Bangladeshi border guards have reported that since June 1, 2026, they have foiled 21 attempts by the BSF to push more than 200 people, including children, into Bangladesh’s border districts. The chief minister of India’s West Bengal state, Suvendu Adhikari, who took office after the Hindu-majoritarian Bharatiya Janata Party (BJP) won the March elections, said that the government under his “detect, delete and deport” policy had detained hundreds of “Bangladeshi infiltrators” and forced nearly 5,000 people “to go back.”
“Indian authorities are cruelly dumping families into Bangladesh or leaving them stranded at the border, ignoring their basic human rights,” said Meenakshi Ganguly, deputy Asia director at Human Rights Watch. “The government should stop unlawfully expelling people, ensure procedural safeguards, engage with Bangladeshi authorities to verify citizenship, and end this dismaying animosity toward Muslims.”
Human Rights Watch interviewed nine people who witnessed Indian border security troops bring groups of people to the border at night and push them through cuts in the barbed wire fencing into Bangladeshi territory. In several cases, Indian border guards eventually allowed people to return after the Bangladesh border force denied them entry.
In Panchagarh, a northern district of Bangladesh, witnesses described a 75-hour standoff after the BSF attempted to push 10 people, including children, into Bangladesh on June 5. “The group had advanced approximately 50 feet inside Bangladeshi territory,” said Rubel Hossen, 35, a Bangladeshi villager. “Local residents alerted the Bangladesh border guards, and after the forces arrived, the group retreated and took up position on an embankment in no man’s land.”
On the first night, Hossen said, the stranded group was exposed to severe lightning and heavy rain. The Indian border guards only supplied some dry food on the second day. “What I witnessed appeared to be a war-like standoff with large deployments of BSF and BGB,” Hossen said. “Repeated flag meetings [localized negotiations at the border to defuse tensions] between the two forces failed, until the BSF finally escorted the group back to the Indian side.”

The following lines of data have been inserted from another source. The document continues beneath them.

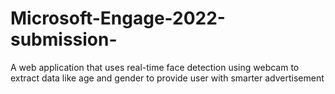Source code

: # Microsoft-Engage-2022-submission-
A web application that uses real-time face detection using webcam to extract data like age and gender to provide user with smarter advertisement
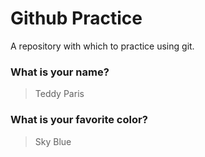 # Github Practice

A repository with which to practice using git.

### What is your name?

> Teddy Paris


### What is your favorite color?

> Sky Blue
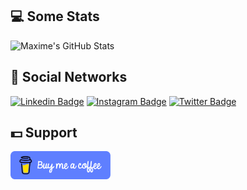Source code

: ## 💻 Some Stats

![Maxime's GitHub Stats](https://github-readme-stats.vercel.app/api?username=mlcsthor&show_icons=true&title_color=fff&icon_color=5f7fff&text_color=9f9f9f&bg_color=161616)

## 👋 Social Networks

[![Linkedin Badge](https://img.shields.io/badge/-Maxime%20LUCAS-blue?style=for-the-badge&logo=Linkedin&logoColor=white&link=https://www.linkedin.com/in/maxime-lucas/)](https://www.linkedin.com/in/maxime-lucas/)
[![Instagram Badge](https://img.shields.io/badge/-mlcs.pro-purple?style=for-the-badge&logo=instagram&logoColor=white&link=https://instagram.com/mlcs.pro/)](https://instagram.com/mlcs.pro)
[![Twitter Badge](https://img.shields.io/badge/-mlcsthor-white?style=for-the-badge&logo=twitter&logoColor=blue&link=https://twitter.com/mlcsthor)](https://twitter.com/mlcsthor)

## 💵 Support

<a href="https://www.buymeacoffee.com/mlcs" target="_blank">
  <img src="./buy_me_a_coffee.png" alt="Buy Me A Coffee" width="160">
</a>
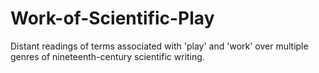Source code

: # Work-of-Scientific-Play
Distant readings of terms associated with 'play' and 'work' over multiple genres of nineteenth-century scientific writing.
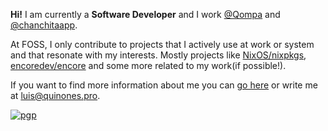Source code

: 
**Hi!** I am currently a **Software Developer** and I work [@Qompa](https://qompa.io/) and [@chanchitaapp](https://chanchita.app).

At FOSS, I only contribute to projects that I actively use at work or system and that resonate with my interests. Mostly
projects like [NixOS/nixpkgs](https://github.com/NixOS/nixpkgs), [encoredev/encore](https://github.com/encoredev/encore)
and some more related to my work(if possible!).

If you want to find more information about me you can [go here](https://quinones.pro) or write me at [luis@quinones.pro](mailto:luis@quinones.pro).

[![pgp](https://img.shields.io/badge/pgp-0xd6fc92fd3a094af8-313131?style=flat&labelColor=545454&color=313131)](https://github.com/luisnquin.gpg)
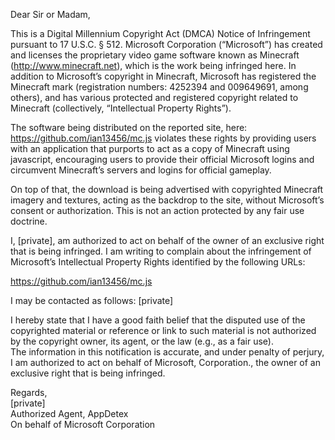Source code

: Dear Sir or Madam, 

This is a Digital Millennium Copyright Act (DMCA) Notice of Infringement pursuant to 17 U.S.C. § 512. 
Microsoft Corporation (“Microsoft”) has created and licenses the proprietary video game software known as Minecraft (http://www.minecraft.net), which is the work being infringed here. In addition to Microsoft’s copyright in Minecraft, Microsoft has registered the Minecraft mark (registration numbers: 4252394 and 009649691, among others), and has various protected and registered copyright related to Minecraft (collectively, “Intellectual Property Rights”). 

The software being distributed on the reported site, here: https://github.com/ian13456/mc.js violates these rights by providing users with an application that purports to act as a copy of Minecraft using javascript, encouraging users to provide their official Microsoft logins and circumvent Minecraft’s servers and logins for official gameplay.

On top of that, the download is being advertised with copyrighted Minecraft imagery and textures, acting as the backdrop to the site, without Microsoft’s consent or authorization. This is not an action protected by any fair use doctrine.

I, [private], am authorized to act on behalf of the owner of an exclusive right that is being infringed. I am writing to complain about the infringement of Microsoft’s Intellectual Property Rights identified by the following URLs:

https://github.com/ian13456/mc.js

I may be contacted as follows: [private]

I hereby state that I have a good faith belief that the disputed use of the copyrighted material or reference or link to such material is not authorized by the copyright owner, its agent, or the law (e.g., as a fair use).   
The information in this notification is accurate, and under penalty of perjury, I am authorized to act on behalf of Microsoft, Corporation., the owner of an exclusive right that is being infringed. 

Regards,   
[private]  
Authorized Agent, AppDetex   
On behalf of Microsoft Corporation
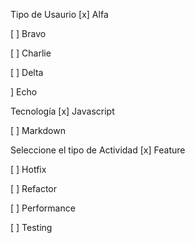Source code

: 
Tipo de Usaurio
[x] Alfa

[ ] Bravo

[ ] Charlie

[ ] Delta

] Echo

Tecnología
[x] Javascript

[ ] Markdown

Seleccione el tipo de Actividad
[x] Feature

[ ] Hotfix

[ ] Refactor

[ ] Performance

[ ] Testing
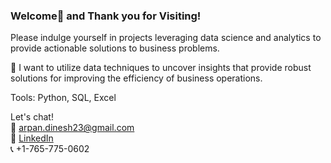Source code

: ### Welcome👋 and Thank you for Visiting!

Please indulge yourself in projects leveraging data science and analytics to provide actionable solutions to business problems.

👀 I want to utilize data techniques to uncover insights that provide robust solutions for improving the efficiency of business operations.<br>

Tools: Python, SQL, Excel

Let's chat!  
📧 arpan.dinesh23@gmail.com  
🔗 [LinkedIn](https://www.linkedin.com/in/arp-dinesh/)  
📞 +1-765-775-0602
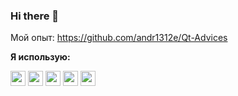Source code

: ### Hi there 👋
Мой опыт:
https://github.com/andr1312e/Qt-Advices

**Я использую:**

<code><img src="https://cdn.jsdelivr.net/gh/xmuli/xmuliPic@pic/2020/qtcreator.svg" width="24"/></code> </code> <code><img src="https://cdn.jsdelivr.net/gh/xmuli/xmuliPic@pic/2020/git.svg" width="24"/></code> <code><img src="https://cdn.jsdelivr.net/gh/xmuli/xmuliPic@pic/2020/gnu.svg" width="24"/></code>
<code><img src="https://cdn.jsdelivr.net/gh/xmuli/xmuliPic@pic/2020/icons8-c++.svg" width="24"/></code> <code><img src="https://cdn.jsdelivr.net/gh/xmuli/xmuliPic@pic/2020/Sql%20Server.svg" width="24"/></code> 
<br>

<!--
**andr1312e/andr1312e** is a ✨ _special_ ✨ repository because its `README.md` (this file) appears on your GitHub profile.

Here are some ideas to get you started:

- 🔭 I’m currently working on ...
- 🌱 I’m currently learning ...
- 👯 I’m looking to collaborate on ...
- 🤔 I’m looking for help with ...
- 💬 Ask me about ...
- 📫 How to reach me: ...
- 😄 Pronouns: ...
- ⚡ Fun fact: ...
-->
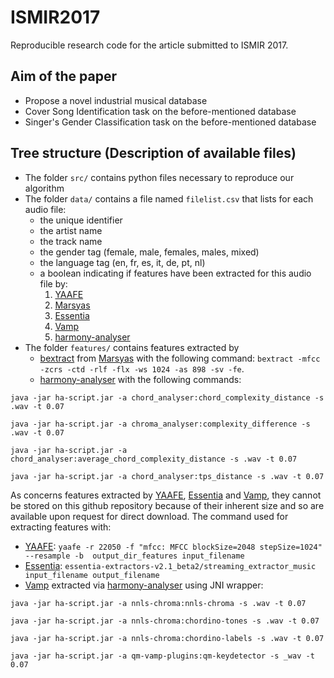 # ISMIR2017
Reproducible research code for the article submitted to ISMIR 2017.

## Aim of the paper
- Propose a novel industrial musical database
- Cover Song Identification task on the before-mentioned database
- Singer's Gender Classification task on the before-mentioned database

## Tree structure (Description of available files)
- The folder `src/` contains python files necessary to reproduce our algorithm
- The folder `data/` contains a file named `filelist.csv` that lists for each audio file:
    - the unique identifier
    - the artist name
    - the track name
    - the gender tag (female, male, females, males, mixed)
    - the language tag (en, fr, es, it, de, pt, nl)
    - a boolean indicating if features have been extracted for this audio file by:
        1. [YAAFE](https://github.com/Yaafe/Yaafe)
        2. [Marsyas](http://marsyas.info/)
        3. [Essentia](https://github.com/MTG/essentia/)
        4. [Vamp](http://www.vamp-plugins.org)
        5. [harmony-analyser](http://www.harmony-analyser.org)
- The folder `features/` contains features extracted by 
    - [bextract](http://marsyas.info/doc/manual/marsyas-user/bextract.html#bextract) from [Marsyas](http://marsyas.info/) with the following command: 
`bextract -mfcc -zcrs -ctd -rlf -flx -ws 1024 -as 898 -sv -fe`.
    - [harmony-analyser](http://www.harmony-analyser.org) with the following commands:

`java -jar ha-script.jar -a chord_analyser:chord_complexity_distance -s .wav -t 0.07`

`java -jar ha-script.jar -a chroma_analyser:complexity_difference -s .wav -t 0.07`

`java -jar ha-script.jar -a chord_analyser:average_chord_complexity_distance -s .wav -t 0.07`

`java -jar ha-script.jar -a chord_analyser:tps_distance -s .wav -t 0.07`

As concerns features extracted by [YAAFE](https://github.com/Yaafe/Yaafe), [Essentia](https://github.com/MTG/essentia/) and [Vamp](http://www.vamp-plugins.org), they cannot be stored on this github repository because of their inherent size and so are available upon request for direct download.
The command used for extracting features with:
- [YAAFE](https://github.com/Yaafe/Yaafe): `yaafe -r 22050 -f "mfcc: MFCC blockSize=2048 stepSize=1024" --resample -b  output_dir_features input_filename`
- [Essentia](https://github.com/MTG/essentia/): `essentia-extractors-v2.1_beta2/streaming_extractor_music input_filename output_filename`
- [Vamp](http://www.vamp-plugins.org) extracted via [harmony-analyser](http://www.harmony-analyser.org) using JNI wrapper:

`java -jar ha-script.jar -a nnls-chroma:nnls-chroma -s .wav -t 0.07`

`java -jar ha-script.jar -a nnls-chroma:chordino-tones -s .wav -t 0.07`

`java -jar ha-script.jar -a nnls-chroma:chordino-labels -s .wav -t 0.07`

`java -jar ha-script.jar -a qm-vamp-plugins:qm-keydetector -s _wav -t 0.07`
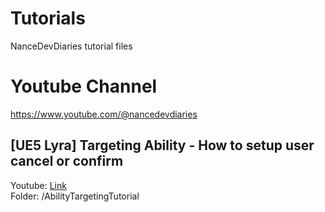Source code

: # Tutorials
 NanceDevDiaries tutorial files


# Youtube Channel
https://www.youtube.com/@nancedevdiaries


## [UE5 Lyra] Targeting Ability - How to setup user cancel or confirm
Youtube: [Link](https://www.youtube.com/watch?v=shnPpuRGkuw)  
Folder: /AbilityTargetingTutorial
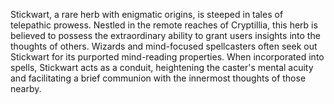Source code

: Stickwart, a rare herb with enigmatic origins, is steeped in tales of telepathic prowess. Nestled in the remote reaches of Cryptillia, this herb is believed to possess the extraordinary ability to grant users insights into the thoughts of others. Wizards and mind-focused spellcasters often seek out Stickwart for its purported mind-reading properties. When incorporated into spells, Stickwart acts as a conduit, heightening the caster's mental acuity and facilitating a brief communion with the innermost thoughts of those nearby.
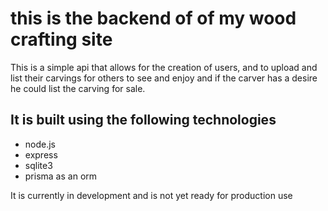 # this is the backend of of my wood crafting site

This is a simple api that allows for the creation of users, and to upload and list their carvings for others to see and enjoy and if the carver has a desire he could list the carving for sale.

## It is built using the following technologies

* node.js
* express
* sqlite3
* prisma as an orm

It is currently in development and is not yet ready for production use
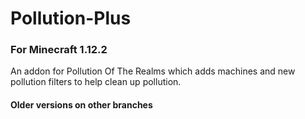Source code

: # Pollution-Plus
### For Minecraft 1.12.2
An addon for Pollution Of The Realms which adds machines and new pollution filters to help clean up pollution.

#### Older versions on other branches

At dawn on June 6, Indian border guards pushed six members of two Bengali Muslim families—including three men, two women, and a child—toward the Tetulbaria border in Bangladesh. While the Bangladeshi border guards stopped them from entering, the Indian border guards prevented them from returning to India, leaving the families stranded. After the families spent the night in the open, the Indians allowed them to return.